A. [The three Gordon Properties-affiliated director's] election to the Board it invalid.” Complaint at 19.

. Exhibit 1 in the disqualification hearing shows the close cooperation between Ms. Sar-vadi of LeClair Ryan and Mr. Diamond and Mr. Dingman of Reed Smith in the FOA matters, including the second injunction suit. Exhibit 1 is Reed Smith's bill to FOA dated June 22, 2012, apparently for all or most of May 2012. It shows that Mr. Dingman worked on FOA matters on 22 days in May— on every work day from May 1 to May 25, 2012, plus two Saturdays and Memorial Day — for a total of 65.90 hours. There are 22 daily time entries. Thirteen contain telephone conferences with Ms. Sarvadi. Mr. Diamond had 11 daily time entries of which 4 include telephone conferences with Ms. Sar-vadi and one with Ryan C. Day of LeClair Ryan who assisted Ms. Sarvadi.

.Exhibit 1 which concerned only the second injunction action contains seven references in the time records to research, writing or discussion of the enforceability of FOA’s bylaws provision. See Entries for Mr. Diamond on 5/28/2012; Mr. Dingman on 5/8/2012 and 5/10/2012; Christopher A. Lynch on 5/8/2012 and 5/10/2012; and Helenanne Connolly on 5/24/2012 and 5/25/2012.

. The Complaint states that this court "subsequently ruled that the Resolution was enforceable.” Complaint at ¶ 45. That statement misunderstands this court's order of July 23, 2012 in Case No. 11-1020 (Docket Entry 239). The ruling was based on the condominium documents, not the 2009 policy resolution.

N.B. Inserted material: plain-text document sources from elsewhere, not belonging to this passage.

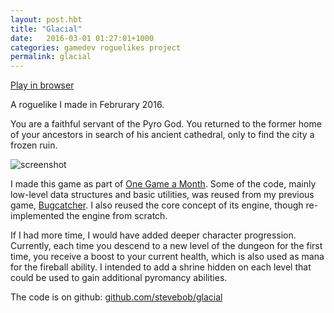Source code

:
 ```yaml
---
layout: post.hbt
title: "Glacial"
date:   2016-03-01 01:27:01+1000
categories: gamedev roguelikes project
permalink: glacial
---
```


[Play in browser](http://games.takestairs.net/glacial)

A roguelike I made in Februrary 2016.

You are a faithful servant of the Pyro God.
You returned to the former home of your ancestors in search of his ancient cathedral,
only to find the city a frozen ruin.

![screenshot](images/screenshot.png)

I made this game as part of [One Game a Month](http://www.onegameamonth.com/).
Some of the code, mainly low-level data structures and basic utilities, was
reused from my previous game, [Bugcatcher](/bugcatcher). I also reused the core
concept of its engine, though re-implemented the engine from scratch.

If I had more time, I would have added deeper character progression. Currently,
each time you descend to a new level of the dungeon for the first time, you
receive a boost to your current health, which is also used as mana for the
fireball ability. I intended to add a shrine hidden on each level that could be
used to gain additional pyromancy abilities.

The code is on github:
[github.com/stevebob/glacial](https://github.com/stevebob/glacial)
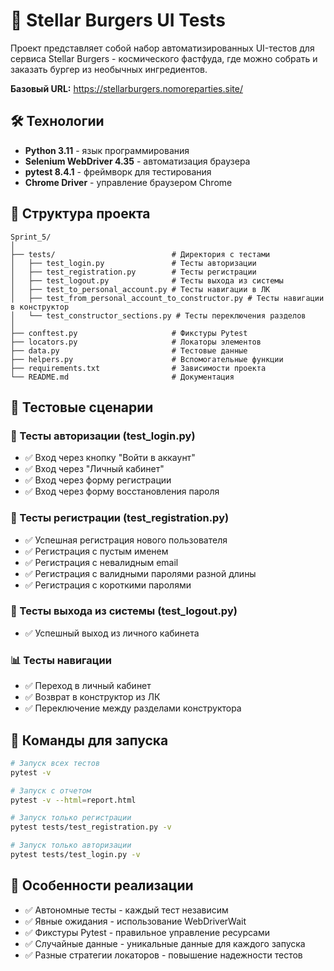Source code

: # 🍔 Stellar Burgers UI Tests

Проект представляет собой набор автоматизированных UI-тестов для сервиса Stellar Burgers - космического фастфуда, где можно собрать и заказать бургер из необычных ингредиентов.

**Базовый URL:** https://stellarburgers.nomoreparties.site/

## 🛠 Технологии

- **Python 3.11** - язык программирования
- **Selenium WebDriver 4.35** - автоматизация браузера  
- **pytest 8.4.1** - фреймворк для тестирования
- **Chrome Driver** - управление браузером Chrome

## 📁 Структура проекта

```
Sprint_5/
│
├── tests/                          # Директория с тестами
│   ├── test_login.py               # Тесты авторизации
│   ├── test_registration.py        # Тесты регистрации
│   ├── test_logout.py              # Тесты выхода из системы
│   ├── test_to_personal_account.py # Тесты навигации в ЛК
│   ├── test_from_personal_account_to_constructor.py # Тесты навигации в конструктор
│   └── test_constructor_sections.py # Тесты переключения разделов
│
├── conftest.py                     # Фикстуры Pytest
├── locators.py                     # Локаторы элементов
├── data.py                         # Тестовые данные
├── helpers.py                      # Вспомогательные функции
├── requirements.txt                # Зависимости проекта
└── README.md                       # Документация
```

## 🧪 Тестовые сценарии

### 🔐 Тесты авторизации (test_login.py)
- ✅ Вход через кнопку "Войти в аккаунт"
- ✅ Вход через "Личный кабинет"  
- ✅ Вход через форму регистрации
- ✅ Вход через форму восстановления пароля

### 📝 Тесты регистрации (test_registration.py)
- ✅ Успешная регистрация нового пользователя
- ✅ Регистрация с пустым именем
- ✅ Регистрация с невалидным email
- ✅ Регистрация с валидными паролями разной длины
- ✅ Регистрация с короткими паролями

### 🚪 Тесты выхода из системы (test_logout.py)
- ✅ Успешный выход из личного кабинета

### 📊 Тесты навигации
- ✅ Переход в личный кабинет
- ✅ Возврат в конструктор из ЛК
- ✅ Переключение между разделами конструктора

## 🚀 Команды для запуска

```bash
# Запуск всех тестов
pytest -v

# Запуск с отчетом
pytest -v --html=report.html

# Запуск только регистрации
pytest tests/test_registration.py -v

# Запуск только авторизации  
pytest tests/test_login.py -v
```

## 🎯 Особенности реализации

- ✅ Автономные тесты - каждый тест независим
- ✅ Явные ожидания - использование WebDriverWait
- ✅ Фикстуры Pytest - правильное управление ресурсами
- ✅ Случайные данные - уникальные данные для каждого запуска
- ✅ Разные стратегии локаторов - повышение надежности тестов
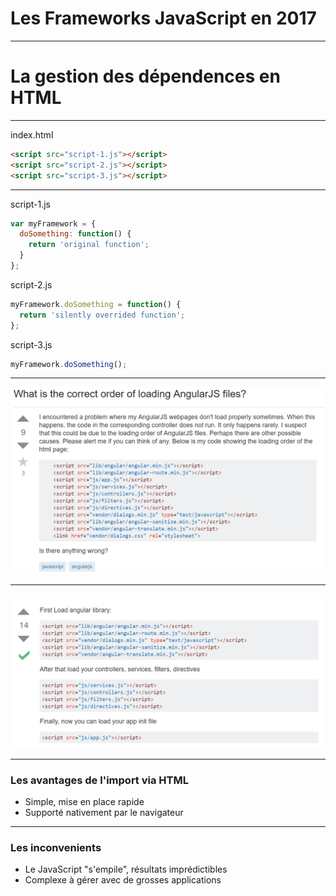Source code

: # Les Frameworks JavaScript en 2017

---

# La gestion des dépendences en HTML

---

index.html
```html
<script src="script-1.js"></script>
<script src="script-2.js"></script>
<script src="script-3.js"></script>
```

---

script-1.js
```js
var myFramework = {
  doSomething: function() {
    return 'original function';
  }
};
```

script-2.js
```js
myFramework.doSomething = function() {
  return 'silently overrided function';
};
```

script-3.js
```js
myFramework.doSomething();
```

---

![Question Stack Overflow](img/stack-dep.png)

---

![Question Stack Overflow 2](img/stack-dep-2.png)

---

### Les avantages de l'import via HTML
- Simple, mise en place rapide
- Supporté nativement par le navigateur

---

### Les inconvenients
- Le JavaScript "s'empile", résultats imprédictibles
- Complexe à gérer avec de grosses applications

. Reed Smith’s representation that it would withdraw the two prayers for relief is troubling from the new client’s perspective. The clients authorized the complaint. The question is whether by removing these two prayers for relief they are receiving the full representation to which they are entitled. "The problem implicated by successive representation is the potential for ... the failure to use information favorable to the present client in order to protect the confidentiality of the former client.” Tessier v. Plastic Surgery Specialists, Inc., 731 F.Supp. 724, 728 (E.D.Va.1990).

. Reed Smith’ jurisdiction argument is, essentially, that Lindsay Wilson, a defendant in this case, improperly removed the case. It was improper because only a party in the bankruptcy case may remove a case under 28 U.S.C. § 1452. Ms. Wilson, it asserts, is not a party in the bankruptcy case and, therefore, cannot remove this case to the bankruptcy court. But see, Creasy v. Coleman Furniture Corp., 763 F.2d 656, 660 (4th Cir.1985) in which in comparing 28 U.S.C. § 1452 to § 1441, the Court of Appeals held that unlike § 1441 where all defendants in the removed action were required to consent to the removal of an action to the District Court, "[u]nder the bankruptcy removal statute, however, any one party has the right to remove the state court action without the consent of the other parties” indicating that the term "party” in §§ 1441 and 1452 refers to parties to the removed action.

. Comment 2 to Rule 1.9 states that, "The underlying question is whether the lawyer was so involved in the matter that the subsequent representation can be justly regarded as a changing of sides in the matter in question.”